Vasomotor Regulation of Circulation

  • Arterial Pulse:
    • The pulsating expansion and recoil of arterial walls transmit pulse waves, originating at the aorta and moving through the arteries.
    • Pulse reflects the distension and recoil of arterial walls.
  • Vasomotor Regulation:
    • Deals with maintaining the caliber (diameter) of smaller blood vessels and ensuring blood supply to body tissues.
    • Involves various influences like nervous and chemical factors that alter blood vessel caliber.
    • Aims to regulate blood flow through tissues, control peripheral resistance, maintain blood pressure, and shift blood supply based on organ demands.
  • Neural Control:
    • Vasomotor or arteriomotor nerves play a crucial role.
    • Two types: vasoconstrictor (narrows vessels) and vasodilator (widens vessels).
    • Vasomotor centers in the brain, originating nerves along the spinal cord, regulate vessel diameter.
  • Vasoconstrictor Center:
    • Bilateral center between the pons and upper spinal cord.
    • Constrictor fibers descend in the spinal cord's lateral funiculus.
    • Tonus (baseline activity) is influenced by factors like increased carbon dioxide and continuous afferent impulses.
    • Subsidiary vasoconstrictor centers in the spinal cord under higher centers' control.
  • Vasodilator Center:
    • Located bilaterally near vasoconstrictor centers.
    • Primarily involved in generalized vasodilation.
    • Stimulation leads to reciprocal inhibition of constrictor centers, causing a blood pressure drop.
  • Vasomotor Reflexes:
    • Pressor reflex raises blood pressure, responding to reflex stimulation.
    • Depressor reflex lowers blood pressure in response to a decrease.
    • Other reflexes from the hypothalamus, cerebral cortex, cutaneous areas, chemoreceptors, and intestines affect vasomotor centers.
  • Nerve Origin and Function:
    • Vasoconstrictor nerves from vasomotor center supply head, neck, limbs, lungs, coronary arteries, abdominal and pelvic organs, and hindlimbs.
    • Vasodilator nerves include cholinergic (parasympathetic) and adrenergic (sympathetic) fibers.
    • Sympathetic vasodilator fibers from the motor cortex have cholinergic and adrenergic components.

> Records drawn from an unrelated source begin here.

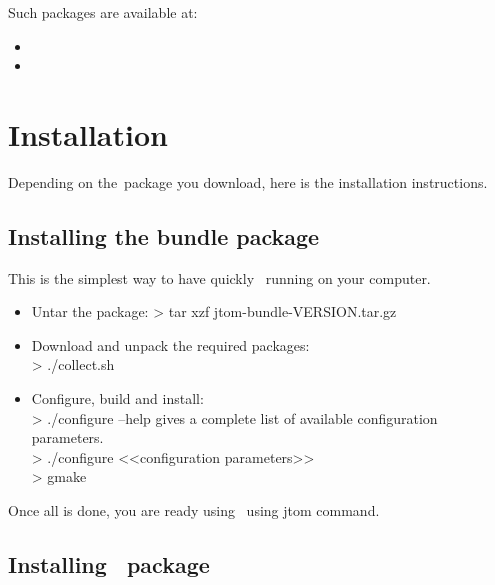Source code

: 
Such packages are available at:
\begin{itemize}
\item {}
\item {}
\end{itemize}    

\section{Installation}
Depending on the\TOM\ package you download, here is the installation
instructions.

\subsection{Installing the bundle package}
This is the simplest way to have quickly \TOM\ running on your
computer.
\begin{itemize}
\item Untar the package: 
  > tar xzf jtom-bundle-VERSION.tar.gz
\item Download and unpack the required packages:
  \\> ./collect.sh
\item Configure, build and install:
  \\> ./configure --help gives a complete list of available configuration parameters.
  \\> ./configure <<configuration parameters>>
  \\> gmake
\end{itemize}

Once all is done, you are ready using \TOM\ using jtom command.

\subsection{Installing \TOM\ package}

Circulatory Shock: Causes and Characteristics

Definition of Shock

  • Circulatory shock is a condition marked by a severe lack of blood perfusion to tissues, often following injury.
  • It results in low blood pressure, widespread tissue hypoperfusion, and oxygen deficiency.

Types of Shock

  • Hypovolemic Shock: Caused by a significant loss of blood (more than 30% of total blood volume), as seen in trauma or severe dehydration.
  • Cardiogenic Shock: Resulting from heart-related issues, such as a heart attack (myocardial infarction).
  • Septic Shock: Triggered by severe infections, activating various pressor mechanisms.
  • Traumatic Shock: Occurs due to local loss of plasma in injured areas.
  • Anaphylactic Shock: Arises from severe allergic reactions, causing peripheral circulatory failure.

Clinical Signs of Shock

  • Cold Skin: Exposed areas feel cold due to blood vessel constriction.
  • Pale and Cyanotic Mucous Membranes: Visible membranes lack color due to reduced blood flow.
  • Rapid Breathing: Increased breathing rate.
  • Small, High-Pitched Pulse: Pulse is small in amplitude and elevated in rate.
  • Dilated Pupils: Enlarged pupils, sometimes with lacrimation.
  • Body Temperature Drop: A decrease in body temperature is observed.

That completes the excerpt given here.